PUBLISHED April 21st, 2014 03:31 pm | UPDATED May 9th, 2018 03:13 am
Ikkan Art Gallery is pleased to present Extant Phantoms, an exhibition of early work by widely acclaimed American artist, Gary Simmons. This is the first solo presentation of his works in Singapore.
Extant Phantoms features some of Simmon’s first chalk drawings on blackboards done in the artist’s ‘erasure’ technique, not seen since its presentation at the Hirshhorn Museum and Sculpture Garden in Washington, DC in 1994. The chalkboard and its history as a tool for disseminating knowledge become an investigative site into how ideas about race are deeply embedded in the structures of our academic and cultural institutions.
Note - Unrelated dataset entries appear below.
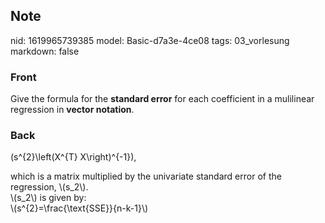 ## Note
nid: 1619965739385
model: Basic-d7a3e-4ce08
tags: 03_vorlesung
markdown: false

### Front
Give the formula for the <b>standard error</b> for each coefficient
in a mulilinear regression in <b>vector notation</b>.

### Back
\(s^{2}\left(X^{T} X\right)^{-1}\),
<div>
  which is a matrix multiplied by the univariate standard error of
  the regression, \(s_2\).
</div>
<div>
  \(s_2\) is given by:
</div>
<div>
  <div>
    \(s^{2}=\frac{\text{SSE}}{n-k-1}\)
  </div>
</div>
Addressing personal and collective histories of race and class, Disinformation Supremacy Board interrogates educational hegemony and prevailing notions of white supremacy in pedagogy while Simmon’s early Erasure drawings appropriate from vintage cartoons and mass culture to highlight the role of televised media in perpetuating racial stereotypes. From the crows of Disney’s ‘Dumbo’ to Honey in Looney Tunes’ ‘Bosko’, Simmons explains that he wanted to show ‘how we can attempt to erase the stereotype, but the image won’t easily go away, it persists’.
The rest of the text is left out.